5:24 Karena itu sebagaimana jemaat tunduk kepada Kristus, demikian jugalah isteri kepada suami dalam segala sesuatu.
5:25 Hai suami, kasihilah isterimu sebagaimana Kristus telah mengasihi jemaat dan telah menyerahkan diri-Nya baginya
5:26 untuk menguduskannya, sesudah Ia menyucikannya dengan memandikannya dengan air dan firman,
5:27 supaya dengan demikian Ia menempatkan jemaat di hadapan diri-Nya dengan cemerlang tanpa cacat atau kerut atau yang serupa itu, tetapi supaya jemaat kudus dan tidak bercela.
5:28 Demikian juga suami harus mengasihi isterinya sama seperti tubuhnya sendiri: Siapa yang mengasihi isterinya mengasihi dirinya sendiri.

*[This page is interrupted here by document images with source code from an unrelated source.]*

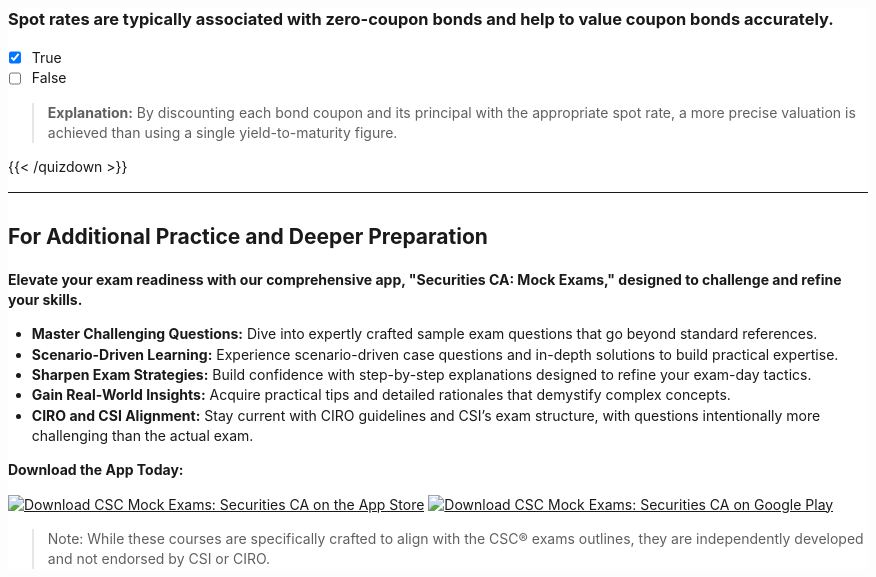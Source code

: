 ### Spot rates are typically associated with zero-coupon bonds and help to value coupon bonds accurately.

- [x] True
- [ ] False

> **Explanation:** By discounting each bond coupon and its principal with the appropriate spot rate, a more precise valuation is achieved than using a single yield-to-maturity figure.

{{< /quizdown >}}

---

## For Additional Practice and Deeper Preparation

**Elevate your exam readiness with our comprehensive app, "Securities CA: Mock Exams," designed to challenge and refine your skills.**

* **Master Challenging Questions:** Dive into expertly crafted sample exam questions that go beyond standard references.
* **Scenario-Driven Learning:** Experience scenario-driven case questions and in-depth solutions to build practical expertise.
* **Sharpen Exam Strategies:** Build confidence with step-by-step explanations designed to refine your exam-day tactics.
* **Gain Real-World Insights:** Acquire practical tips and detailed rationales that demystify complex concepts.
* **CIRO and CSI Alignment:** Stay current with CIRO guidelines and CSI’s exam structure, with questions intentionally more challenging than the actual exam.

**Download the App Today:**

[<img src="https://upload.wikimedia.org/wikipedia/commons/3/3c/Download_on_the_App_Store_Badge.svg" height="50" alt="Download CSC Mock Exams: Securities CA on the App Store">](https://apps.apple.com/us/app/securities-ca-mock-exams/id1667869674)
[<img src="https://upload.wikimedia.org/wikipedia/commons/7/78/Google_Play_Store_badge_EN.svg" height="50" alt="Download CSC Mock Exams: Securities CA on Google Play">](https://play.google.com/store/apps/details?id=ca.tokenizer.cscexams)


> Note: While these courses are specifically crafted to align with the CSC® exams outlines, they are independently developed and not endorsed by CSI or CIRO.
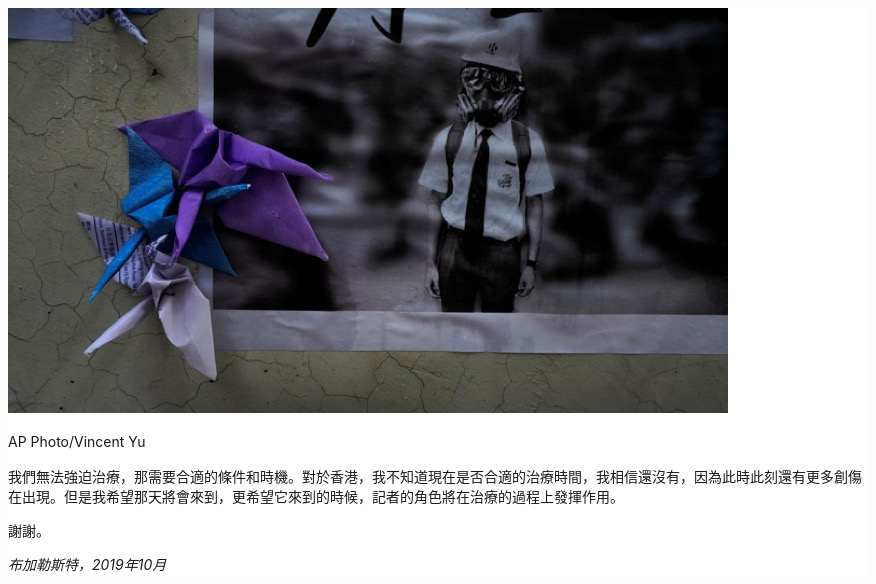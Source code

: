 ![](/images/DoR/Slide37.jpeg)
<p class="caption">AP Photo/Vincent Yu</p>

我們無法強迫治療，那需要合適的條件和時機。對於香港，我不知道現在是否合適的治療時間，我相信還沒有，因為此時此刻還有更多創傷在出現。但是我希望那天將會來到，更希望它來到的時候，記者的角色將在治療的過程上發揮作用。

謝謝。

_布加勒斯特，2019年10月_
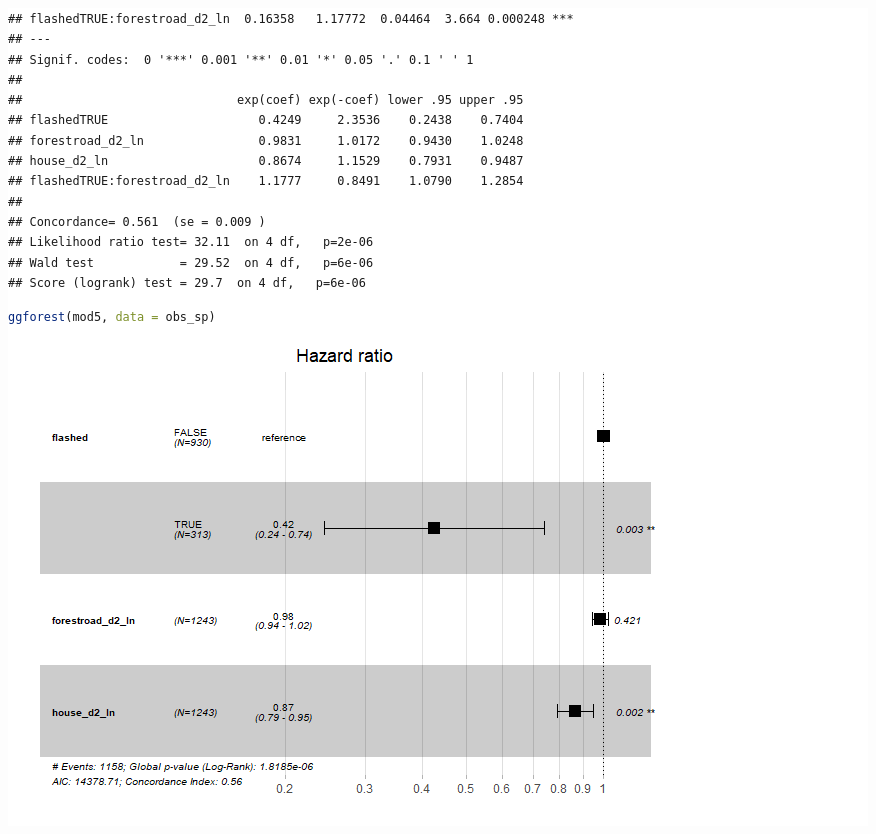     ## flashedTRUE:forestroad_d2_ln  0.16358   1.17772  0.04464  3.664 0.000248 ***
    ## ---
    ## Signif. codes:  0 '***' 0.001 '**' 0.01 '*' 0.05 '.' 0.1 ' ' 1
    ## 
    ##                              exp(coef) exp(-coef) lower .95 upper .95
    ## flashedTRUE                     0.4249     2.3536    0.2438    0.7404
    ## forestroad_d2_ln                0.9831     1.0172    0.9430    1.0248
    ## house_d2_ln                     0.8674     1.1529    0.7931    0.9487
    ## flashedTRUE:forestroad_d2_ln    1.1777     0.8491    1.0790    1.2854
    ## 
    ## Concordance= 0.561  (se = 0.009 )
    ## Likelihood ratio test= 32.11  on 4 df,   p=2e-06
    ## Wald test            = 29.52  on 4 df,   p=6e-06
    ## Score (logrank) test = 29.7  on 4 df,   p=6e-06

``` r
ggforest(mod5, data = obs_sp)
```

![](surv_in_process_files/figure-gfm/mod5-1.png)
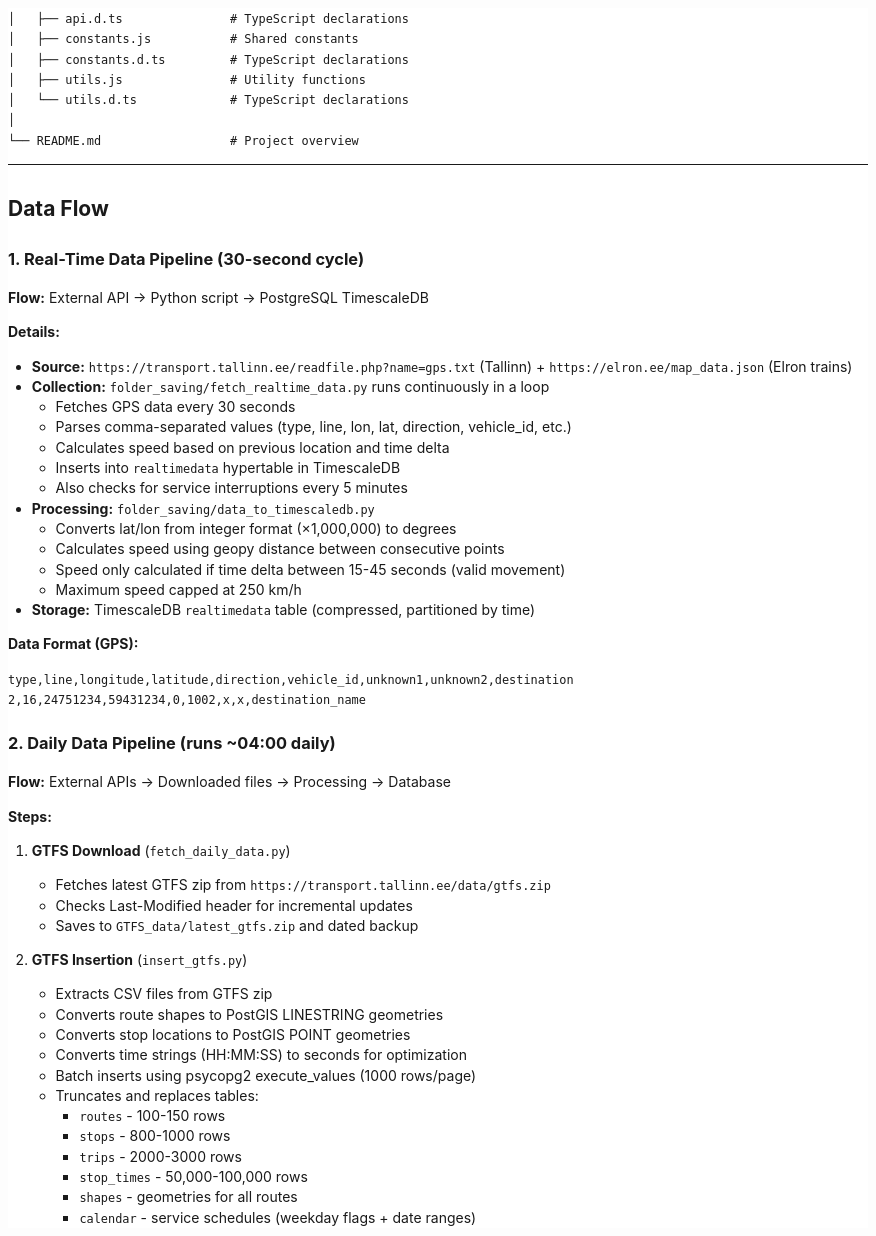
```
│   ├── api.d.ts               # TypeScript declarations
│   ├── constants.js           # Shared constants
│   ├── constants.d.ts         # TypeScript declarations
│   ├── utils.js               # Utility functions
│   └── utils.d.ts             # TypeScript declarations
│
└── README.md                  # Project overview
```

---

## Data Flow

### 1. Real-Time Data Pipeline (30-second cycle)

**Flow:** External API → Python script → PostgreSQL TimescaleDB

**Details:**
- **Source:** `https://transport.tallinn.ee/readfile.php?name=gps.txt` (Tallinn) + `https://elron.ee/map_data.json` (Elron trains)
- **Collection:** `folder_saving/fetch_realtime_data.py` runs continuously in a loop
  - Fetches GPS data every 30 seconds
  - Parses comma-separated values (type, line, lon, lat, direction, vehicle_id, etc.)
  - Calculates speed based on previous location and time delta
  - Inserts into `realtimedata` hypertable in TimescaleDB
  - Also checks for service interruptions every 5 minutes
- **Processing:** `folder_saving/data_to_timescaledb.py`
  - Converts lat/lon from integer format (×1,000,000) to degrees
  - Calculates speed using geopy distance between consecutive points
  - Speed only calculated if time delta between 15-45 seconds (valid movement)
  - Maximum speed capped at 250 km/h
- **Storage:** TimescaleDB `realtimedata` table (compressed, partitioned by time)

**Data Format (GPS):**
```
type,line,longitude,latitude,direction,vehicle_id,unknown1,unknown2,destination
2,16,24751234,59431234,0,1002,x,x,destination_name
```

### 2. Daily Data Pipeline (runs ~04:00 daily)

**Flow:** External APIs → Downloaded files → Processing → Database

**Steps:**
1. **GTFS Download** (`fetch_daily_data.py`)
   - Fetches latest GTFS zip from `https://transport.tallinn.ee/data/gtfs.zip`
   - Checks Last-Modified header for incremental updates
   - Saves to `GTFS_data/latest_gtfs.zip` and dated backup

2. **GTFS Insertion** (`insert_gtfs.py`)
   - Extracts CSV files from GTFS zip
   - Converts route shapes to PostGIS LINESTRING geometries
   - Converts stop locations to PostGIS POINT geometries
   - Converts time strings (HH:MM:SS) to seconds for optimization
   - Batch inserts using psycopg2 execute_values (1000 rows/page)
   - Truncates and replaces tables:
     - `routes` - 100-150 rows
     - `stops` - 800-1000 rows
     - `trips` - 2000-3000 rows
     - `stop_times` - 50,000-100,000 rows
     - `shapes` - geometries for all routes
     - `calendar` - service schedules (weekday flags + date ranges)
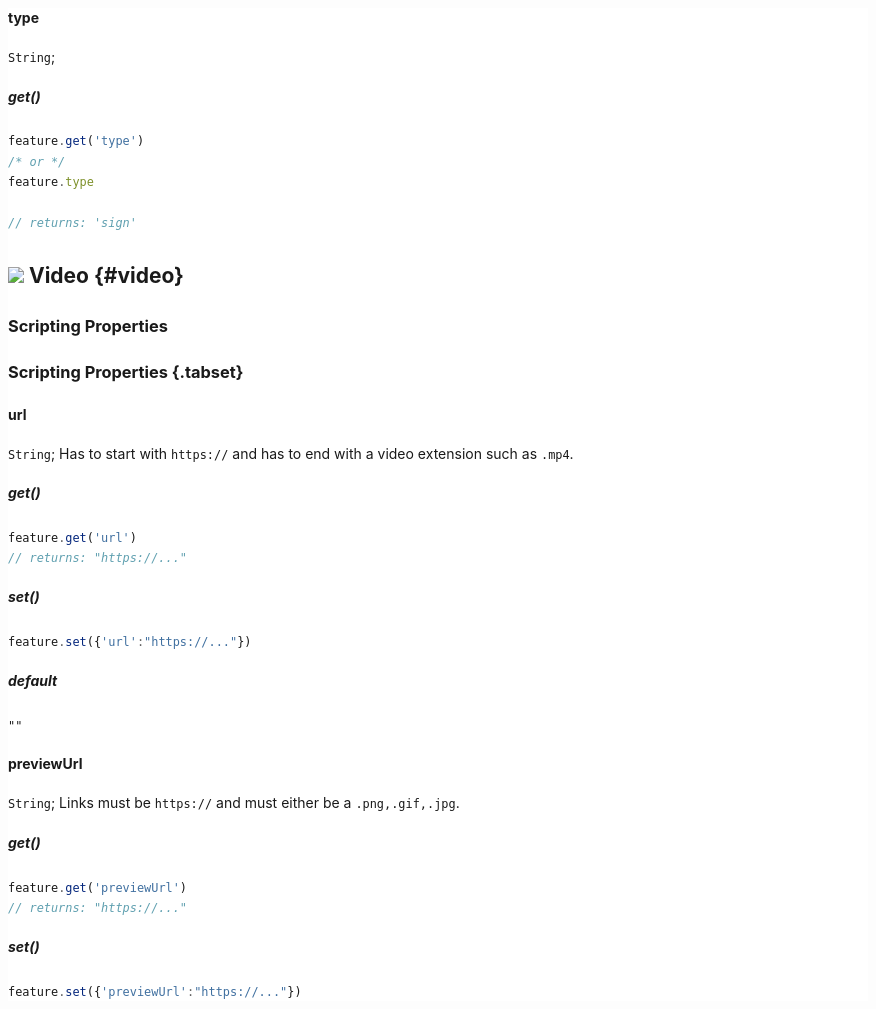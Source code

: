 #### type
`String`;

##### get()

```js
feature.get('type')
/* or */
feature.type

// returns: 'sign'
```





## <img width='32' src='//www.cryptovoxels.com/icons/video.png' /> Video {#video}

### Scripting Properties
### Scripting Properties {.tabset}
#### url
`String`; Has to start with `https://` and has to end with a video extension such as `.mp4`.

##### get()

```js
feature.get('url')
// returns: "https://..."
```

##### set()

```js
feature.set({'url':"https://..."})
```

##### default

`""`

#### previewUrl
`String`; Links must be `https://` and must either be a `.png,.gif,.jpg`.

##### get()

```js
feature.get('previewUrl')
// returns: "https://..."
```

##### set()

```js
feature.set({'previewUrl':"https://..."})
```
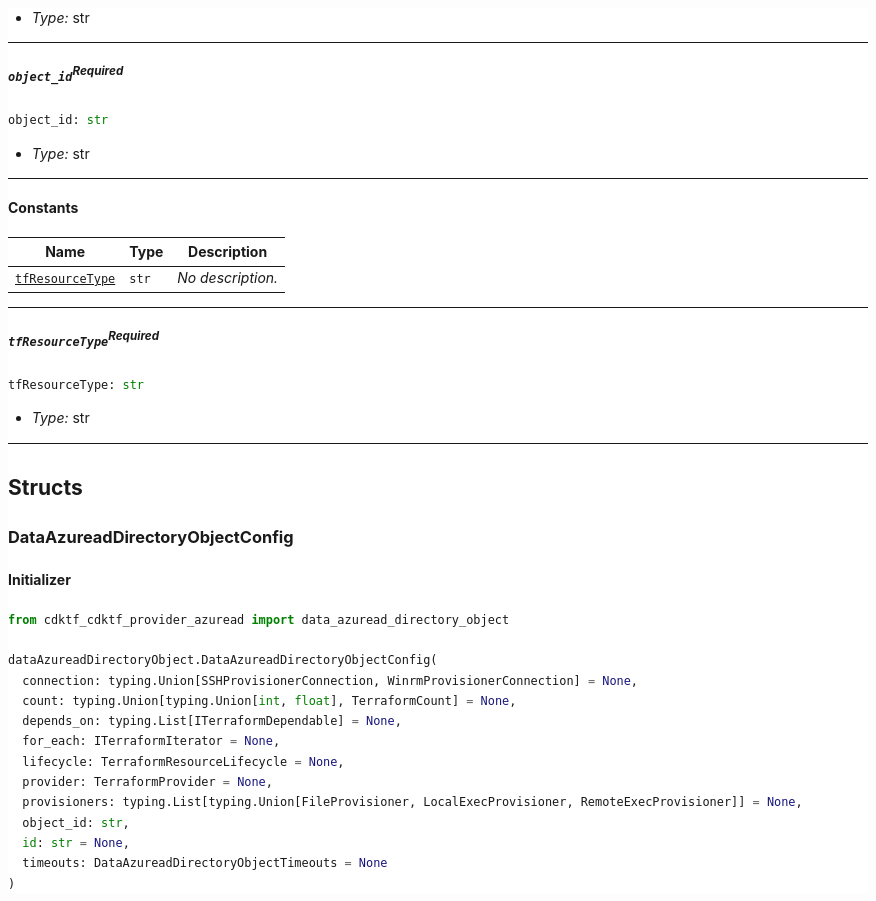 - *Type:* str

---

##### `object_id`<sup>Required</sup> <a name="object_id" id="@cdktf/provider-azuread.dataAzureadDirectoryObject.DataAzureadDirectoryObject.property.objectId"></a>

```python
object_id: str
```

- *Type:* str

---

#### Constants <a name="Constants" id="Constants"></a>

| **Name** | **Type** | **Description** |
| --- | --- | --- |
| <code><a href="#@cdktf/provider-azuread.dataAzureadDirectoryObject.DataAzureadDirectoryObject.property.tfResourceType">tfResourceType</a></code> | <code>str</code> | *No description.* |

---

##### `tfResourceType`<sup>Required</sup> <a name="tfResourceType" id="@cdktf/provider-azuread.dataAzureadDirectoryObject.DataAzureadDirectoryObject.property.tfResourceType"></a>

```python
tfResourceType: str
```

- *Type:* str

---

## Structs <a name="Structs" id="Structs"></a>

### DataAzureadDirectoryObjectConfig <a name="DataAzureadDirectoryObjectConfig" id="@cdktf/provider-azuread.dataAzureadDirectoryObject.DataAzureadDirectoryObjectConfig"></a>

#### Initializer <a name="Initializer" id="@cdktf/provider-azuread.dataAzureadDirectoryObject.DataAzureadDirectoryObjectConfig.Initializer"></a>

```python
from cdktf_cdktf_provider_azuread import data_azuread_directory_object

dataAzureadDirectoryObject.DataAzureadDirectoryObjectConfig(
  connection: typing.Union[SSHProvisionerConnection, WinrmProvisionerConnection] = None,
  count: typing.Union[typing.Union[int, float], TerraformCount] = None,
  depends_on: typing.List[ITerraformDependable] = None,
  for_each: ITerraformIterator = None,
  lifecycle: TerraformResourceLifecycle = None,
  provider: TerraformProvider = None,
  provisioners: typing.List[typing.Union[FileProvisioner, LocalExecProvisioner, RemoteExecProvisioner]] = None,
  object_id: str,
  id: str = None,
  timeouts: DataAzureadDirectoryObjectTimeouts = None
)
```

5:29 Sebab tidak pernah orang membenci tubuhnya sendiri, tetapi mengasuhnya dan merawatinya, sama seperti Kristus terhadap jemaat,
5:30 karena kita adalah anggota tubuh-Nya.
5:31 Sebab itu laki-laki akan meninggalkan ayahnya dan ibunya dan bersatu dengan isterinya, sehingga keduanya itu menjadi satu daging.
5:32 Rahasia ini besar, tetapi yang aku maksudkan ialah hubungan Kristus dan jemaat.
5:33 Bagaimanapun juga, bagi kamu masing-masing berlaku: kasihilah isterimu seperti dirimu sendiri dan isteri hendaklah menghormati suaminya
PENDAHULUAN
Pernikahan bukanlah sekedar lembaga perkawinan, apalagi kalau dianggap bahwa munculnya suami-isteri / keluarga hanyalah sekedar bakat naluriah yang terjadi di dunia manusia, sama seperti binatang yang berpasangan hanya untuk prokreasi / punya anak. Kita sering tidak mau mengerti pernikahan dari sudut Pencipta pernikahan itu sendiri dan selama manusia tidak mau taat pada Tuhan, manusia tidak pernah mengerti.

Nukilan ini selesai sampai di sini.